My desire is to find some detailed documentation on the MCSDK 5.Y.1 project generated and how to exercise the motor using the Motor Pilot. Specifically:

•   Change the initial startup speed

•   Change the speed of the motor (while the motor has already started up and is running)

•   Detailed descriptions of the ‘speed reference’ and how to configure/use the ‘speed ramp’

•   Tune the project parameters to make the motor rpm speed run steady at speed with less variance about the desired speed (currently the motor is +/- 500 rpm about 2500 rpm as configured in my project)

Details of my configuration and accomplishments so far …

•   can successfully build/download/run the project using the STM32CubeIDE and then run the Motor Pilot application and connect to the MCU via 1.8432 MBaud on the VCom port.

•   can start the motor but about 15% of the time I get a startup fault ‘speed feedback’

•   can change the motor speed from positive to negative by adjusting the ‘speed reference’ but can only achieve two configurations -2500 rpm and + 2500 rpm with +/- 500 rpm variance about the mean speed

•   speed ramp does not have any effect

•   Using an X-NUCLEO-IHM16M1 on the NUCLEO-G431RB I was able to successfully run the MotorProfiler (5.Y.1). I’ve attached the profile results. With the ‘play’ interface I was able to control the speed of the motor within +/- 2920 rpm.

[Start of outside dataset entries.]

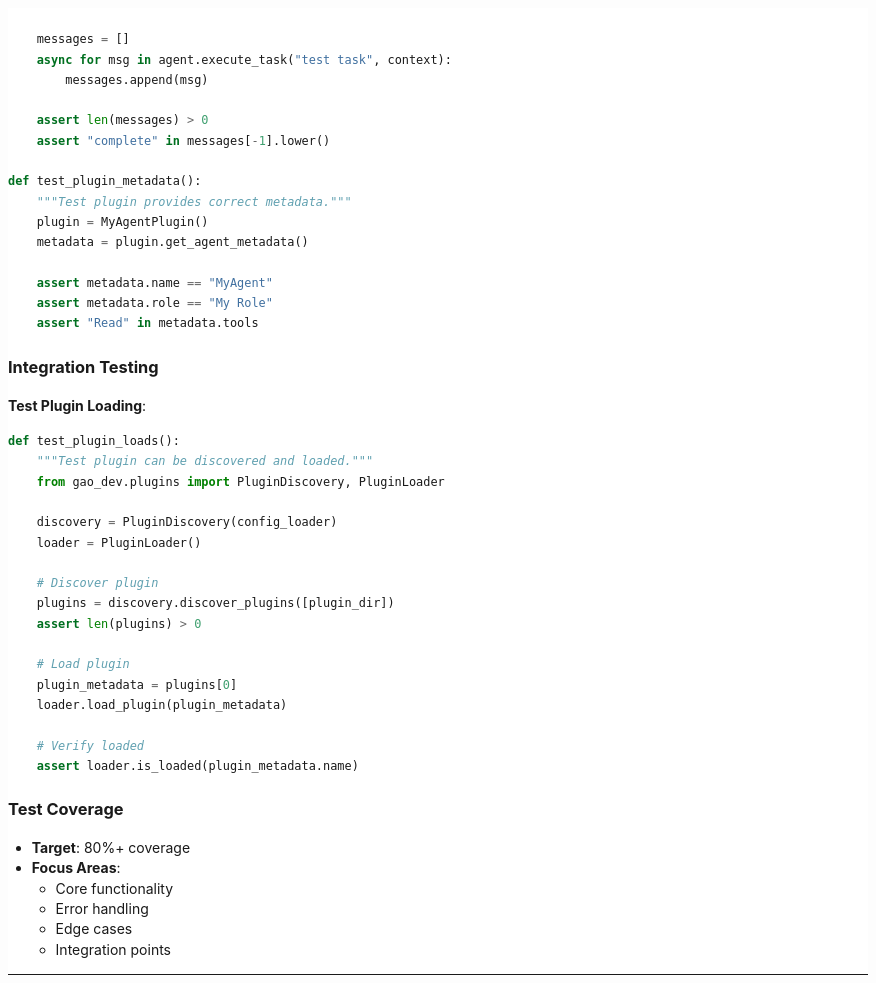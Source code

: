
 ```python

    messages = []
    async for msg in agent.execute_task("test task", context):
        messages.append(msg)

    assert len(messages) > 0
    assert "complete" in messages[-1].lower()

def test_plugin_metadata():
    """Test plugin provides correct metadata."""
    plugin = MyAgentPlugin()
    metadata = plugin.get_agent_metadata()

    assert metadata.name == "MyAgent"
    assert metadata.role == "My Role"
    assert "Read" in metadata.tools
```

### Integration Testing

**Test Plugin Loading**:

```python
def test_plugin_loads():
    """Test plugin can be discovered and loaded."""
    from gao_dev.plugins import PluginDiscovery, PluginLoader

    discovery = PluginDiscovery(config_loader)
    loader = PluginLoader()

    # Discover plugin
    plugins = discovery.discover_plugins([plugin_dir])
    assert len(plugins) > 0

    # Load plugin
    plugin_metadata = plugins[0]
    loader.load_plugin(plugin_metadata)

    # Verify loaded
    assert loader.is_loaded(plugin_metadata.name)
```

### Test Coverage

- **Target**: 80%+ coverage
- **Focus Areas**:
  - Core functionality
  - Error handling
  - Edge cases
  - Integration points

---
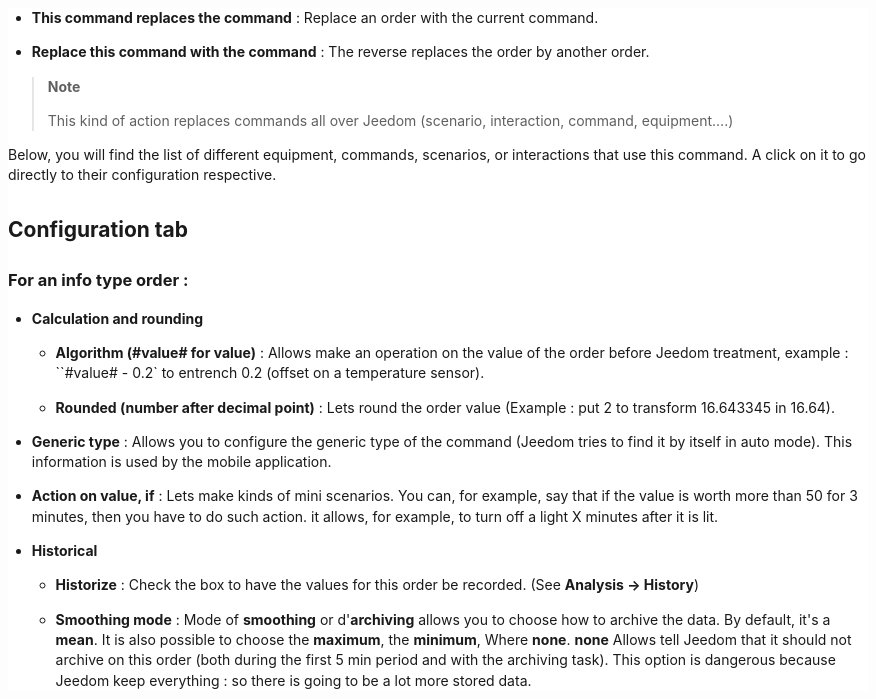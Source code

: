 -   **This command replaces the command** : Replace an order with
    the current command.

-   **Replace this command with the command** : The reverse replaces
    the order by another order.

> **Note**
>
> This kind of action replaces commands all over Jeedom
> (scenario, interaction, command, equipment….)

Below, you will find the list of different equipment,
commands, scenarios, or interactions that use this command. A
click on it to go directly to their configuration
respective.

Configuration tab 
--------------------

### For an info type order : 

-   **Calculation and rounding**

    -   **Algorithm (\#value\# for value)** : Allows
        make an operation on the value of the order before
        Jeedom treatment, example : ``#value# - 0.2` to entrench
        0.2 (offset on a temperature sensor).

    -   **Rounded (number after decimal point)** : Lets round the
        order value (Example : put 2 to transform
        16.643345 in 16.64).

-   **Generic type** : Allows you to configure the generic type of the
    command (Jeedom tries to find it by itself in auto mode).
    This information is used by the mobile application.

-   **Action on value, if** : Lets make kinds of
    mini scenarios. You can, for example, say that if the value is worth
    more than 50 for 3 minutes, then you have to do such action. it
    allows, for example, to turn off a light X minutes after
    it is lit.

-   **Historical**

    -   **Historize** : Check the box to have the values for this
        order be recorded. (See **Analysis → History**)

    -   **Smoothing mode** : Mode of **smoothing** or d'**archiving**
        allows you to choose how to archive the data. By default,
        it&#39;s a **mean**. It is also possible to choose the
        **maximum**, the **minimum**, Where **none**. **none** Allows
        tell Jeedom that it should not archive on this
        order (both during the first 5 min period and with the
        archiving task). This option is dangerous because Jeedom
        keep everything : so there is going to be a lot more
        stored data.
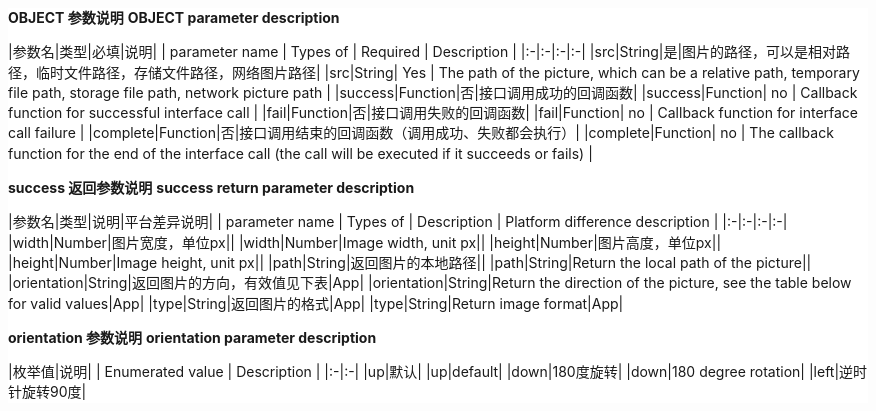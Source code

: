 **OBJECT 参数说明**
**OBJECT parameter description** 

|参数名|类型|必填|说明|
| parameter name | Types of | Required | Description        |
|:-|:-|:-|:-|
|src|String|是|图片的路径，可以是相对路径，临时文件路径，存储文件路径，网络图片路径|
|src|String| Yes      | The path of the picture, which can be a relative path, temporary file path, storage file path, network picture path |
|success|Function|否|接口调用成功的回调函数|
|success|Function| no       | Callback function for successful interface call              |
|fail|Function|否|接口调用失败的回调函数|
|fail|Function| no       | Callback function for interface call failure                 |
|complete|Function|否|接口调用结束的回调函数（调用成功、失败都会执行）|
|complete|Function| no       | The callback function for the end of the interface call (the call will be executed if it succeeds or fails) |

**success 返回参数说明**
**success return parameter description** 

|参数名|类型|说明|平台差异说明|
| parameter name | Types of | Description      | Platform difference description |
|:-|:-|:-|:-|
|width|Number|图片宽度，单位px||
|width|Number|Image width, unit px||
|height|Number|图片高度，单位px||
|height|Number|Image height, unit px||
|path|String|返回图片的本地路径||
|path|String|Return the local path of the picture||
|orientation|String|返回图片的方向，有效值见下表|App|
|orientation|String|Return the direction of the picture, see the table below for valid values|App|
|type|String|返回图片的格式|App|
|type|String|Return image format|App|

**orientation 参数说明**
**orientation parameter description** 

|枚举值|说明|
| Enumerated value | Description                            |
|:-|:-|
|up|默认|
|up|default|
|down|180度旋转|
|down|180 degree rotation|
|left|逆时针旋转90度|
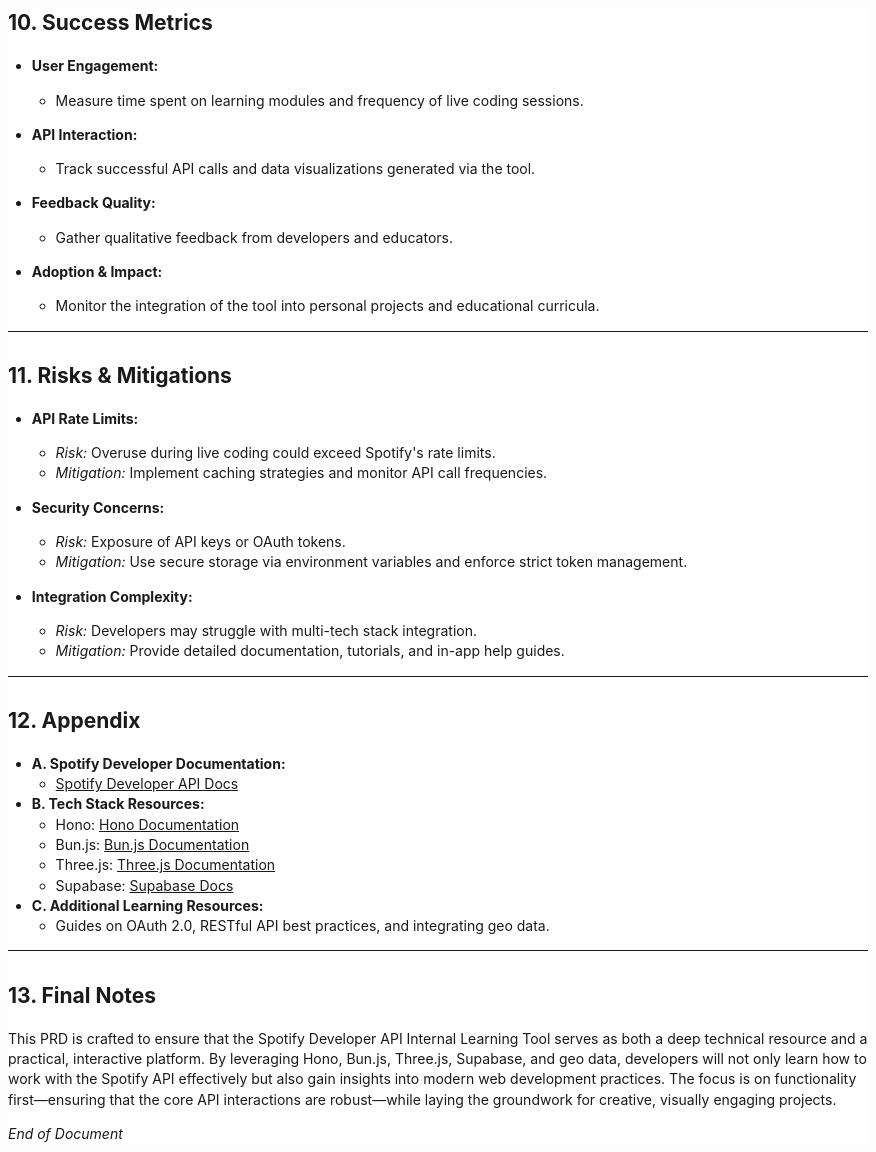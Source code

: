 
## 10. Success Metrics

- **User Engagement:**  
  - Measure time spent on learning modules and frequency of live coding sessions.
  
- **API Interaction:**  
  - Track successful API calls and data visualizations generated via the tool.
  
- **Feedback Quality:**  
  - Gather qualitative feedback from developers and educators.
  
- **Adoption & Impact:**  
  - Monitor the integration of the tool into personal projects and educational curricula.

---

## 11. Risks & Mitigations

- **API Rate Limits:**  
  - *Risk:* Overuse during live coding could exceed Spotify's rate limits.  
  - *Mitigation:* Implement caching strategies and monitor API call frequencies.
  
- **Security Concerns:**  
  - *Risk:* Exposure of API keys or OAuth tokens.  
  - *Mitigation:* Use secure storage via environment variables and enforce strict token management.
  
- **Integration Complexity:**  
  - *Risk:* Developers may struggle with multi-tech stack integration.  
  - *Mitigation:* Provide detailed documentation, tutorials, and in-app help guides.

---

## 12. Appendix

- **A. Spotify Developer Documentation:**  
  - [Spotify Developer API Docs](https://developer.spotify.com/documentation/web-api/)
- **B. Tech Stack Resources:**  
  - Hono: [Hono Documentation](https://hono.dev)  
  - Bun.js: [Bun.js Documentation](https://bun.sh/docs)  
  - Three.js: [Three.js Documentation](https://threejs.org/docs)  
  - Supabase: [Supabase Docs](https://supabase.com/docs)
- **C. Additional Learning Resources:**  
  - Guides on OAuth 2.0, RESTful API best practices, and integrating geo data.

---

## 13. Final Notes

This PRD is crafted to ensure that the Spotify Developer API Internal Learning Tool serves as both a deep technical resource and a practical, interactive platform. By leveraging Hono, Bun.js, Three.js, Supabase, and geo data, developers will not only learn how to work with the Spotify API effectively but also gain insights into modern web development practices. The focus is on functionality first—ensuring that the core API interactions are robust—while laying the groundwork for creative, visually engaging projects.

*End of Document*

Software/Hardware Configuration

•   Motor Control SDK 5.Y.1

•   Motor Pilot V0.9.2 (5.Y.1)

•   STM32CubIDE 1.6.1

•   NUCLEO-G431RB (STM32 Nucleo-64 development board)

•   EVALSTDRIVE101 (STDRIVE101 demonstration board for three-phase brushless motors)

•   X-NUCLEO-IHM16M1 (Three-phase brushless DC motor driver expansion board)

•   6 inch 34-Pin 2x17-Pin 2.54-Pitch Female 34-Wire IDC Flat Ribbon Cable

•   Anaheim Automation BLY172S-24V-4000 (BLDC Motor with Hall Sensors)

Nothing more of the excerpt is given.